Aim of the exercise ▸ Take from the material every line containing the string "Exists" and copy it.
========================================
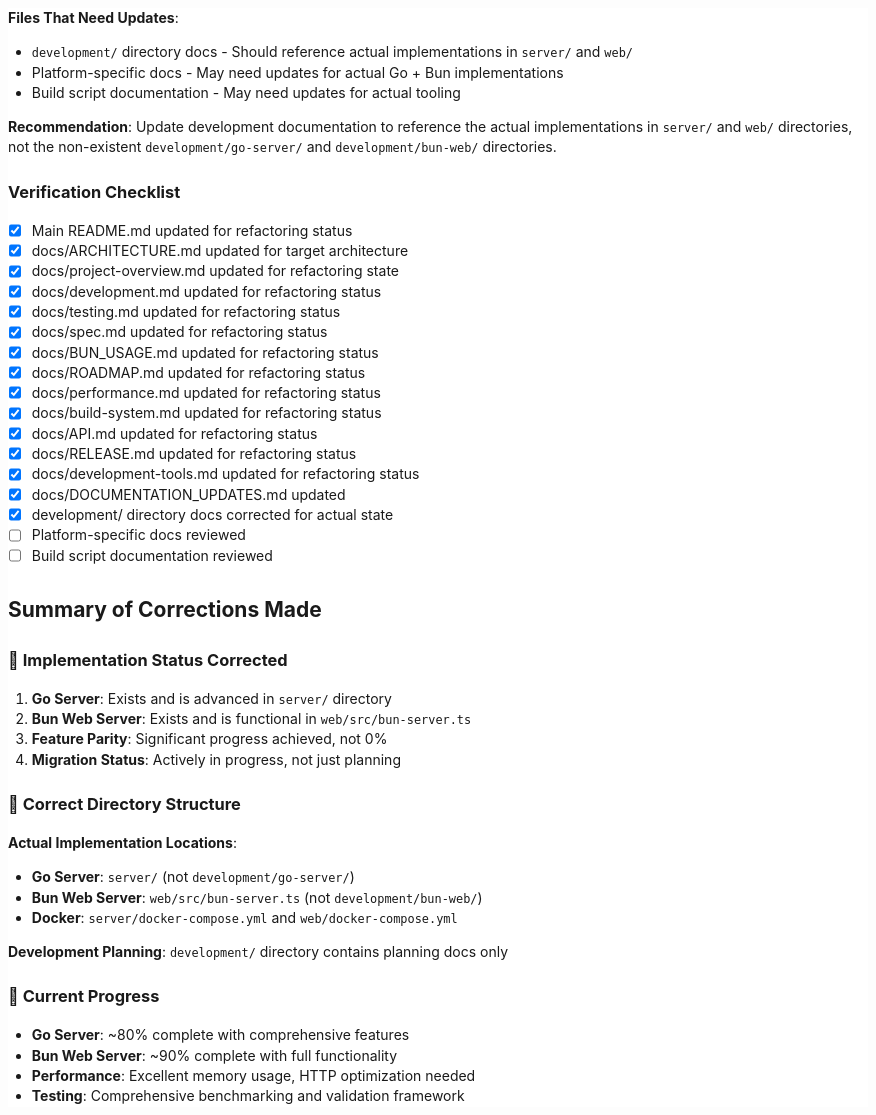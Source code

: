 **Files That Need Updates**:
- `development/` directory docs - Should reference actual implementations in `server/` and `web/`
- Platform-specific docs - May need updates for actual Go + Bun implementations
- Build script documentation - May need updates for actual tooling

**Recommendation**: Update development documentation to reference the actual implementations in `server/` and `web/` directories, not the non-existent `development/go-server/` and `development/bun-web/` directories.

### Verification Checklist

- [x] Main README.md updated for refactoring status
- [x] docs/ARCHITECTURE.md updated for target architecture
- [x] docs/project-overview.md updated for refactoring state
- [x] docs/development.md updated for refactoring status
- [x] docs/testing.md updated for refactoring status
- [x] docs/spec.md updated for refactoring status
- [x] docs/BUN_USAGE.md updated for refactoring status
- [x] docs/ROADMAP.md updated for refactoring status
- [x] docs/performance.md updated for refactoring status
- [x] docs/build-system.md updated for refactoring status
- [x] docs/API.md updated for refactoring status
- [x] docs/RELEASE.md updated for refactoring status
- [x] docs/development-tools.md updated for refactoring status
- [x] docs/DOCUMENTATION_UPDATES.md updated
- [x] development/ directory docs corrected for actual state
- [ ] Platform-specific docs reviewed
- [ ] Build script documentation reviewed

## Summary of Corrections Made

### 🎉 **Implementation Status Corrected**

1. **Go Server**: Exists and is advanced in `server/` directory
2. **Bun Web Server**: Exists and is functional in `web/src/bun-server.ts`
3. **Feature Parity**: Significant progress achieved, not 0%
4. **Migration Status**: Actively in progress, not just planning

### 📁 **Correct Directory Structure**

**Actual Implementation Locations**:
- **Go Server**: `server/` (not `development/go-server/`)
- **Bun Web Server**: `web/src/bun-server.ts` (not `development/bun-web/`)
- **Docker**: `server/docker-compose.yml` and `web/docker-compose.yml`

**Development Planning**: `development/` directory contains planning docs only

### 🚀 **Current Progress**

- **Go Server**: ~80% complete with comprehensive features
- **Bun Web Server**: ~90% complete with full functionality
- **Performance**: Excellent memory usage, HTTP optimization needed
- **Testing**: Comprehensive benchmarking and validation framework
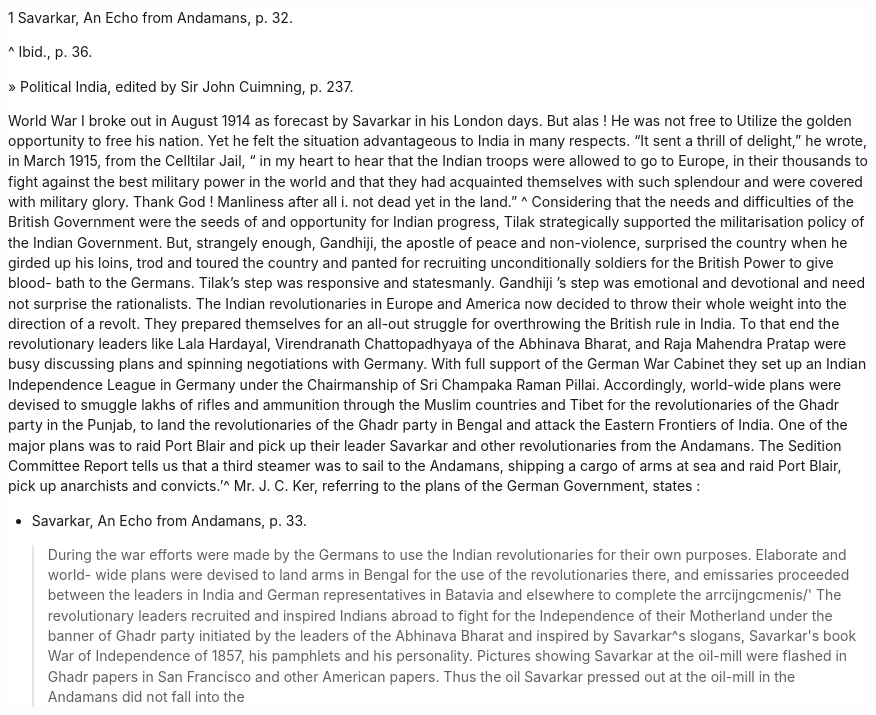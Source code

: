 1 Savarkar, An Echo from Andamans, p. 32.

^ Ibid., p. 36.

» Political India, edited by Sir John Cuimning, p. 237.

World War I broke out in August 1914 as forecast by
Savarkar in his London days. But alas ! He was not free
to Utilize the golden opportunity to free his nation. Yet he
felt the situation advantageous to India in many respects.
“It sent a thrill of delight,” he wrote, in March 1915, from
the Celltilar Jail, “ in my heart to hear that the Indian troops
were allowed to go to Europe, in their thousands to fight
against the best military power in the world and that they
had acquainted themselves with such splendour and were
covered with military glory. Thank God ! Manliness after
all i. not dead yet in the land.” ^ Considering that the needs
and difficulties of the British Government were the seeds of
and opportunity for Indian progress, Tilak strategically
supported the militarisation policy of the Indian Government.
But, strangely enough, Gandhiji, the apostle of peace and
non-violence, surprised the country when he girded up his
loins, trod and toured the country and panted for recruiting
unconditionally soldiers for the British Power to give blood-
bath to the Germans. Tilak’s step was responsive and
statesmanly. Gandhiji ’s step was emotional and devotional
and need not surprise the rationalists. The Indian
revolutionaries in Europe and America now decided to throw
their whole weight into the direction of a revolt. They
prepared themselves for an all-out struggle for overthrowing
the British rule in India. To that end the revolutionary
leaders like Lala Hardayal, Virendranath Chattopadhyaya
of the Abhinava Bharat, and Raja Mahendra Pratap were
busy discussing plans and spinning negotiations with
Germany. With full support of the German War Cabinet
they set up an Indian Independence League in Germany
under the Chairmanship of Sri Champaka Raman Pillai.
Accordingly, world-wide plans were devised to smuggle lakhs
of rifles and ammunition through the Muslim countries and
Tibet for the revolutionaries of the Ghadr party in the Punjab,
to land the revolutionaries of the Ghadr party in Bengal and
attack the Eastern Frontiers of India. One of the major plans
was to raid Port Blair and pick up their leader Savarkar and
other revolutionaries from the Andamans. The Sedition
Committee Report tells us that a third steamer was to sail to
the Andamans, shipping a cargo of arms at sea and raid Port
Blair, pick up anarchists and convicts.’^ Mr. J. C. Ker,
referring to the plans of the German Government, states :

* Savarkar, An Echo from Andamans, p. 33.

> During the war efforts were made by the Germans to use
the Indian revolutionaries for their own purposes. Elaborate
and world- wide plans were devised to land arms in Bengal
for the use of the revolutionaries there, and emissaries
proceeded between the leaders in India and German
representatives in Batavia and elsewhere to complete the
arrcijngcmenis/' The revolutionary leaders recruited and
inspired Indians abroad to fight for the Independence of their
Motherland under the banner of Ghadr party initiated by the
leaders of the Abhinava Bharat and inspired by Savarkar^s
slogans, Savarkar's book War of Independence of 1857, his
pamphlets and his personality. Pictures showing Savarkar at
the oil-mill were flashed in Ghadr papers in San Francisco
and other American papers. Thus the oil Savarkar pressed
out at the oil-mill in the Andamans did not fall into the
========================================
Expected answer ▸
1. **Go Server**: Exists and is advanced in `server/` directory
2. **Bun Web Server**: Exists and is functional in `web/src/bun-server.ts`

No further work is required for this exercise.